Ma...! Questa storia l’ho amata.
Partiamo dal presupposto che sono una di quelle persone incapace di associare personaggi o persone a una canzone. Shiho è un’eccezione, e infatti ci sono diverse canzoni che mi fanno pensare: «Va be’, dai, questa è stata scritta palesemente per lei» – Take Me Home è una di queste. Mi sono brillati gli occhi quando ho visto che avevi fatto la stessa associazione. ♥
Ho la riconferma che abbiamo una visione molto simile di questo personaggio e lasciami dire che la tua Shiho mi piace tantissimo.
Ho apprezzato molto i momenti che hai scelto di rappresentare; entrambi ci mostrano una Shiho che non solo pensa di morire ma che vuole morire. Penso che il messaggio della canzone rappresenti bene una parte importante del rapporto tra Shiho e Shinichi e ovviamente non mi è dispiaciuto trovare anche lui, soprattutto perché la sua presenza rafforza ancora di più il concetto del testo.
Con la morte di Akemi ha perso tutto, speranza inclusa. Il caso l’ha salvata, offrendole una nuova, inattesa possibilità. Non ha pensato mentre correva da lui, dall’unico che potesse comprenderla.

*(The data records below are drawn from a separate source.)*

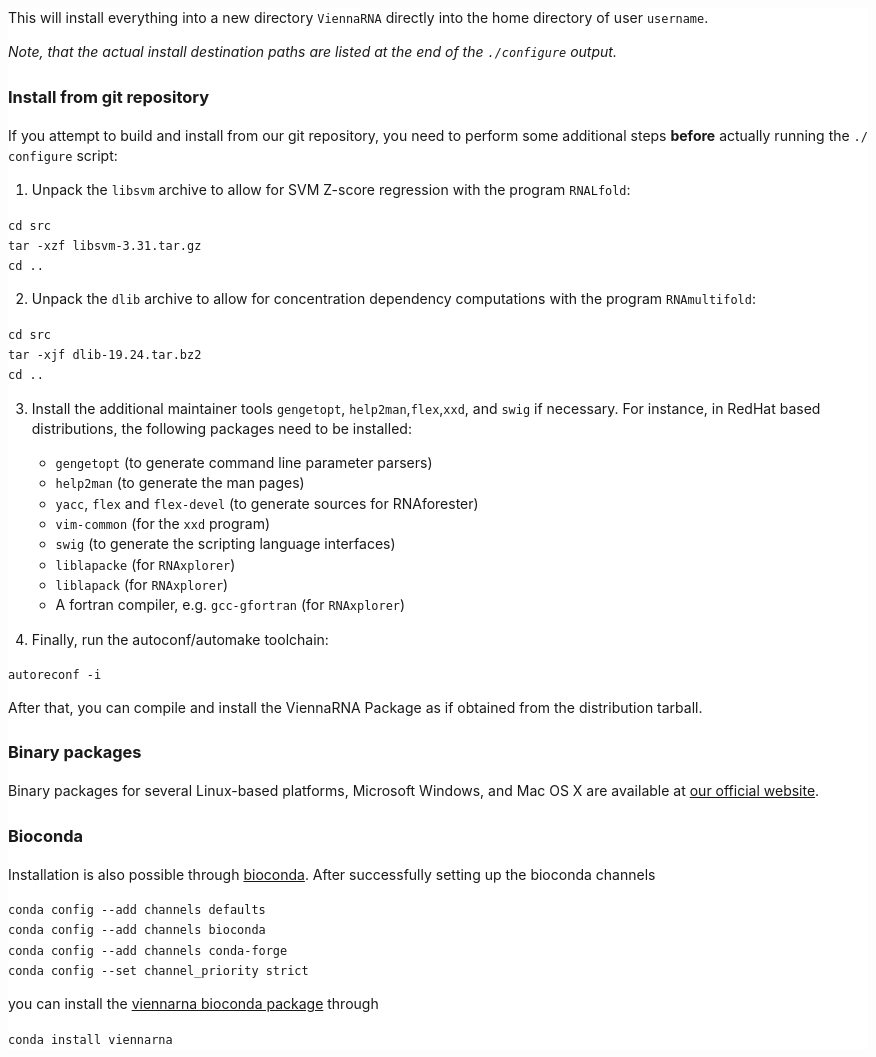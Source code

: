 This will install everything into a new directory `ViennaRNA` directly into
the home directory of user `username`.

*Note, that the actual install destination paths are listed at the end
of the `./configure` output.*

### Install from git repository

If you attempt to build and install from our git repository, you need to
perform some additional steps __before__ actually running the `./configure`
script:

1. Unpack the `libsvm` archive to allow for SVM Z-score regression with the
   program `RNALfold`:
```
cd src
tar -xzf libsvm-3.31.tar.gz
cd ..
```

2. Unpack the `dlib` archive to allow for concentration dependency computations with the
   program `RNAmultifold`:
```
cd src
tar -xjf dlib-19.24.tar.bz2
cd ..
```

3. Install the additional maintainer tools `gengetopt`, `help2man`,`flex`,`xxd`,
   and `swig` if necessary. For instance, in RedHat based distributions, the
   following packages need to be installed:
    - `gengetopt` (to generate command line parameter parsers)
    - `help2man` (to generate the man pages) 
    - `yacc`, `flex` and `flex-devel` (to generate sources for RNAforester)
    - `vim-common` (for the `xxd` program)
    - `swig` (to generate the scripting language interfaces)
    - `liblapacke` (for `RNAxplorer`)
    - `liblapack`  (for `RNAxplorer`)
    - A fortran compiler, e.g. `gcc-gfortran` (for `RNAxplorer`)

4. Finally, run the autoconf/automake toolchain:
```
autoreconf -i
```

After that, you can compile and install the ViennaRNA Package as if obtained
from the distribution tarball.


### Binary packages
Binary packages for several Linux-based platforms, Microsoft Windows, and
Mac OS X are available at [our official website][vrna_website_packages].

### Bioconda
Installation is also possible through [bioconda][bioconda_website].
After successfully setting up the bioconda channels
```
conda config --add channels defaults
conda config --add channels bioconda
conda config --add channels conda-forge
conda config --set channel_priority strict
```
you can install the [viennarna bioconda package][vrna_bioconda_website]
through
```
conda install viennarna
```


[file_news]: https://github.com/ViennaRNA/ViennaRNA/blob/master/NEWS
[file_changelog]: https://github.com/ViennaRNA/ViennaRNA/blob/master/CHANGELOG.md
[file_install]: https://github.com/ViennaRNA/ViennaRNA/blob/master/INSTALL
[file_license]: https://github.com/ViennaRNA/ViennaRNA/blob/master/COPYING
[file_param_rna2004]: https://github.com/ViennaRNA/ViennaRNA/blob/master/misc/rna_turner2004.par
[file_param_rna1999]: https://github.com/ViennaRNA/ViennaRNA/blob/master/misc/rna_turner1999.par
[file_param_dna2004]: https://github.com/ViennaRNA/ViennaRNA/blob/master/misc/dna_mathews2004.par
[file_param_dna1999]: https://github.com/ViennaRNA/ViennaRNA/blob/master/misc/dna_mathews1999.par
[file_param_andronescu2007]: https://github.com/ViennaRNA/ViennaRNA/blob/master/misc/rna_andronescou2007.par
[file_param_langdon2018]: https://github.com/ViennaRNA/ViennaRNA/blob/master/misc/rna_langdon2018.par
[file_param_inosine]: https://github.com/ViennaRNA/ViennaRNA/blob/master/misc/rna_mod_inosine_parameters.json
[file_param_pseudouridine]: https://github.com/ViennaRNA/ViennaRNA/blob/master/misc/rna_mod_pseudouridine_parameters.json
[file_param_m1Ψ]: https://github.com/ViennaRNA/ViennaRNA/blob/master/misc/rna_mod_n1methylpseudouridine_parameters.json
[file_param_m6A]: https://github.com/ViennaRNA/ViennaRNA/blob/master/misc/rna_mod_m6A_parameters.json
[file_param_7DA]: https://github.com/ViennaRNA/ViennaRNA/blob/master/misc/rna_mod_7DA_parameters.json
[file_param_purine]: https://github.com/ViennaRNA/ViennaRNA/blob/master/misc/rna_mod_purine_parameters.json
[file_param_dihydrouridine]: https://github.com/ViennaRNA/ViennaRNA/blob/master/misc/rna_mod_dihydrouridine_parameters.json
[vrna_website]: https://www.tbi.univie.ac.at/RNA
[vrna_github]: https://github.com/ViennaRNA/ViennaRNA
[vrna_website_manpages]: https://www.tbi.univie.ac.at/RNA/documentation.html#programs
[vrna_website_packages]: https://www.tbi.univie.ac.at/RNA/#binary_packages
[doxygen_website]: https://www.doxygen.nl
[vrna_refman_website]: https://www.tbi.univie.ac.at/RNA/ViennaRNA/refman
[vrna_refman_epars]: https://www.tbi.univie.ac.at/RNA/ViennaRNA/refman/group__energy__parameters__rw.html
[vrna_refman_mod_base]: https://www.tbi.univie.ac.at/RNA/ViennaRNA/refman/group__modified__bases.html
[vrna_rtfm]: https://viennarna.readthedocs.io
[bioconda_website]: https://bioconda.github.io
[vrna_bioconda_website]: http://bioconda.github.io/recipes/viennarna/README.html
[vrna_pypi_website]: https://pypi.org/project/ViennaRNA
[vrna_refman_config]: https://www.tbi.univie.ac.at/RNA/ViennaRNA/refman/install.html#configuration
[vrna2_paper]: https://almob.biomedcentral.com/articles/10.1186/1748-7188-6-26
[vrna_paper]: https://link.springer.com/article/10.1007/BF00818163
[nndb_paper]: https://dx.doi.org/10.1093/nar/gkp892
[param2004_paper]: https://doi.org/10.1073/pnas.0401799101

Ha trovato un compagno – qualcuno pronto a prenderla quando cade, qualcuno disposto a tornare in un autobus sul punto di esplodere per salvarla. Senza esitare.
Per l’appunto…!
Non è disperazione ciò che avverte, però. È piena di rabbia; si sente così inutile.
Questo passaggio mi piace molto e ti spiego subito il perché. Il semplice fatto che Shiho si ribelli più volte a Gin dimostra che, dopo che Akemi non c’è più, della sua vita non gliene importa nulla. Ne abbiamo la conferma assoluta durante il dirottamento dell’autobus, dove è pronta a lasciarsi saltare in aria. Ha paura, non vuole che i bambini, il professore e Shinichi perdano la vita per colpa sua. Ha paura, sì, ma non tanto per lei, piuttosto per gli altri. Per delle persone che l’hanno accolta a braccia aperte e le hanno fatto ritrovare il sorriso.
Ai tempi in cui era stata ammanettata in quello stanzino, invece, non aveva nessun altro da perdere. E allora preferisce pensare ad Akemi, che e già morta, piuttosto che a se stessa: non prova disperazione perché della sua vita non le importa.
Lo stacco tra i tre momenti introspettivi dato non solo dal testo della canzone ma anche dal ripetersi di diciotto anni non sono molti mi piace molto. Immagino – dimmi se sbaglio! – che prima sembrano troppi perché per la sua età Shiho ha già visto e vissuto fin troppe cose; poi sembrano sufficienti perché si è convinta di voler morire e quindi, tutto sommato, sembra accettabile morire a quest’età; infine sono a malapena un inizio perché in effetti la vita di Shiho, se con vita s’intende una vita degna d’essere vissuta, comincia con Ai Haibara.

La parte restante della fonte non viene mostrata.